1. Simulation von Windgeschwindigkeit und Windrichtung mit der Blade-Element-Methode. Die BEM erlaubt keine direkte Modellierung der Windgeschwindigkeitsänderungen, daher ist es das Ziel der Arbeit eine Vereinfachung zu finden, die Windgeschwindigkeitsänderungen simulieren kann. Es gibt auch keine Lösungsvorschläge für die Berücksichtigung der Windrichtung. Mit dieser Arbeit wird ein Ansatz zur Modellierung von Windrichtungensänderungen vorgeschlagen. Die Erstellung und Auswertungen der Ergebnisse dieses Ansatzes sind ein Ziel dieser Arbeit.

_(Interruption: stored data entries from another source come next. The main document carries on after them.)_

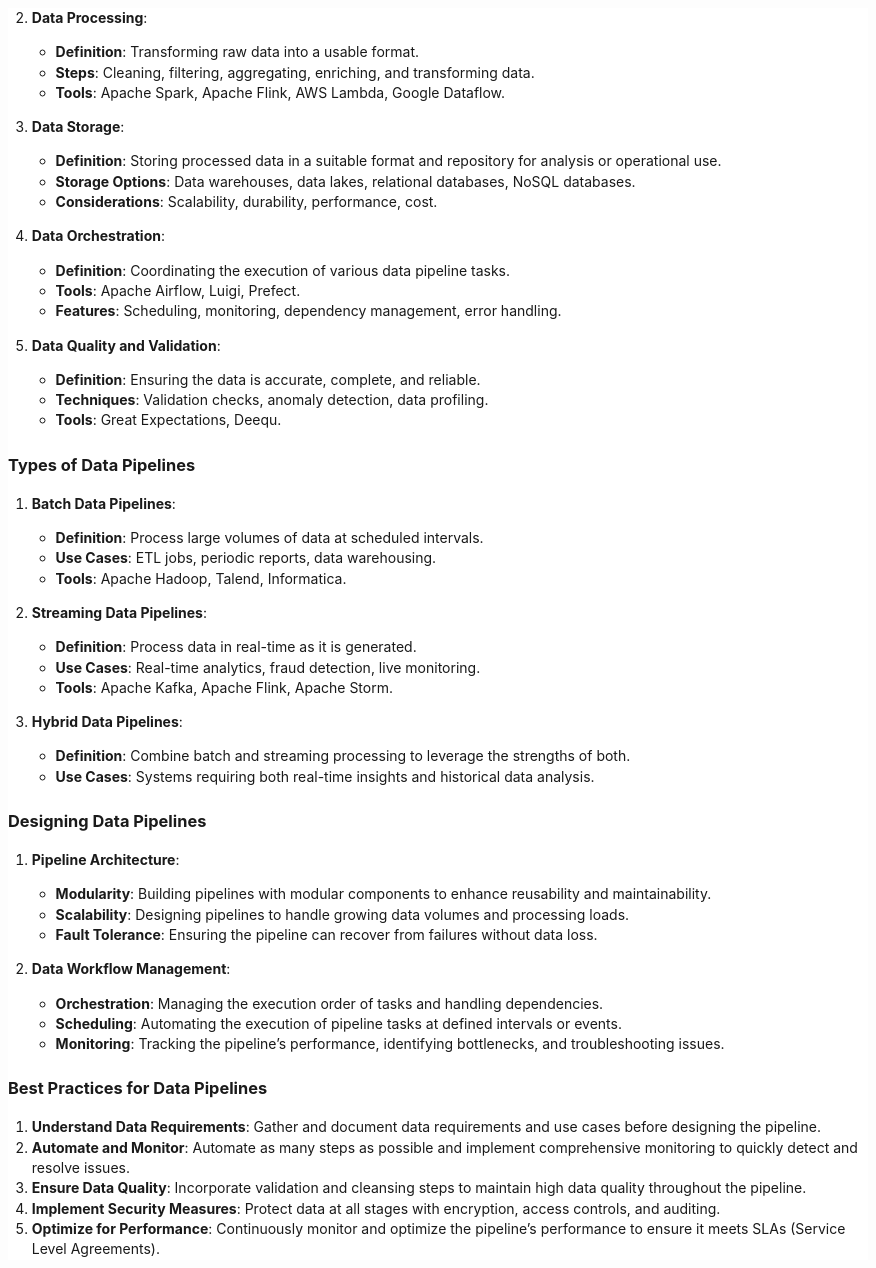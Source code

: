 2. **Data Processing**:
   - **Definition**: Transforming raw data into a usable format.
   - **Steps**: Cleaning, filtering, aggregating, enriching, and transforming data.
   - **Tools**: Apache Spark, Apache Flink, AWS Lambda, Google Dataflow.

3. **Data Storage**:
   - **Definition**: Storing processed data in a suitable format and repository for analysis or operational use.
   - **Storage Options**: Data warehouses, data lakes, relational databases, NoSQL databases.
   - **Considerations**: Scalability, durability, performance, cost.

4. **Data Orchestration**:
   - **Definition**: Coordinating the execution of various data pipeline tasks.
   - **Tools**: Apache Airflow, Luigi, Prefect.
   - **Features**: Scheduling, monitoring, dependency management, error handling.

5. **Data Quality and Validation**:
   - **Definition**: Ensuring the data is accurate, complete, and reliable.
   - **Techniques**: Validation checks, anomaly detection, data profiling.
   - **Tools**: Great Expectations, Deequ.

### **Types of Data Pipelines**
1. **Batch Data Pipelines**:
   - **Definition**: Process large volumes of data at scheduled intervals.
   - **Use Cases**: ETL jobs, periodic reports, data warehousing.
   - **Tools**: Apache Hadoop, Talend, Informatica.

2. **Streaming Data Pipelines**:
   - **Definition**: Process data in real-time as it is generated.
   - **Use Cases**: Real-time analytics, fraud detection, live monitoring.
   - **Tools**: Apache Kafka, Apache Flink, Apache Storm.

3. **Hybrid Data Pipelines**:
   - **Definition**: Combine batch and streaming processing to leverage the strengths of both.
   - **Use Cases**: Systems requiring both real-time insights and historical data analysis.

### **Designing Data Pipelines**
1. **Pipeline Architecture**:
   - **Modularity**: Building pipelines with modular components to enhance reusability and maintainability.
   - **Scalability**: Designing pipelines to handle growing data volumes and processing loads.
   - **Fault Tolerance**: Ensuring the pipeline can recover from failures without data loss.

2. **Data Workflow Management**:
   - **Orchestration**: Managing the execution order of tasks and handling dependencies.
   - **Scheduling**: Automating the execution of pipeline tasks at defined intervals or events.
   - **Monitoring**: Tracking the pipeline’s performance, identifying bottlenecks, and troubleshooting issues.

### **Best Practices for Data Pipelines**
1. **Understand Data Requirements**: Gather and document data requirements and use cases before designing the pipeline.
2. **Automate and Monitor**: Automate as many steps as possible and implement comprehensive monitoring to quickly detect and resolve issues.
3. **Ensure Data Quality**: Incorporate validation and cleansing steps to maintain high data quality throughout the pipeline.
4. **Implement Security Measures**: Protect data at all stages with encryption, access controls, and auditing.
5. **Optimize for Performance**: Continuously monitor and optimize the pipeline’s performance to ensure it meets SLAs (Service Level Agreements).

2. Annahmen über Modellparameter. Das Modell soll transparent dargestellt werden, so dass die Annahmen für die Modell-Parameter verständlich werden, sowie Schwächen und damit Verbesserungsmöglichkeiten hervortreten und zukünftige Arbeiten an diesem vereinfachten Modell ansetzen können.

3. Auffassung und Darstellung der Turbulenz. Um die Turbulenzfolgen für die Verhältnisse am Tragflügel sichtbar zu machen, wird in diesem Modell mit statistischer Turbulenz gearbeitet und über Histogramme eine Auswertung der Ergebnisse erfolgen. Zusätzlich wird ein Ansatz eingeführt, der mittels Inkrementanalyse die Intermittenz von Wahrscheinlichkeitsdichtefunktionen mit verschiedenen Inkrementweiten [iPDF] ermittelt und mit der Kurtosis K der Verteilungen quantifiziert. Eine Auswertung des Ansatzes erfolgt aus zeitlichen Gründen nicht.

Gang der Untersuchung:

Die Arbeit orientiert sich an dem typischen Aufbau für empirische Arbeiten. Theoretische Grundlagen werden in Kapitel 2 beschrieben. Die Hintergründe zu und die statistische Auswertung der verwendeten Messdaten findet sich in Kapitel 3. Kapitel 4 besteht aus der kompletten Modellbeschreibung, die Annahmen über alle Modellparameter offen legt und den Modellergebnissen. Die Ergebnisse zu den wesentlichen Größen am Tragflügel werden kritisch ausgewertet.

Die Arbeit schließt mit den Schlußfolgerungen. Anknüpfungspunkte für aufbauende Arbeiten sind in die Schlußfolgerungen eingearbeitet.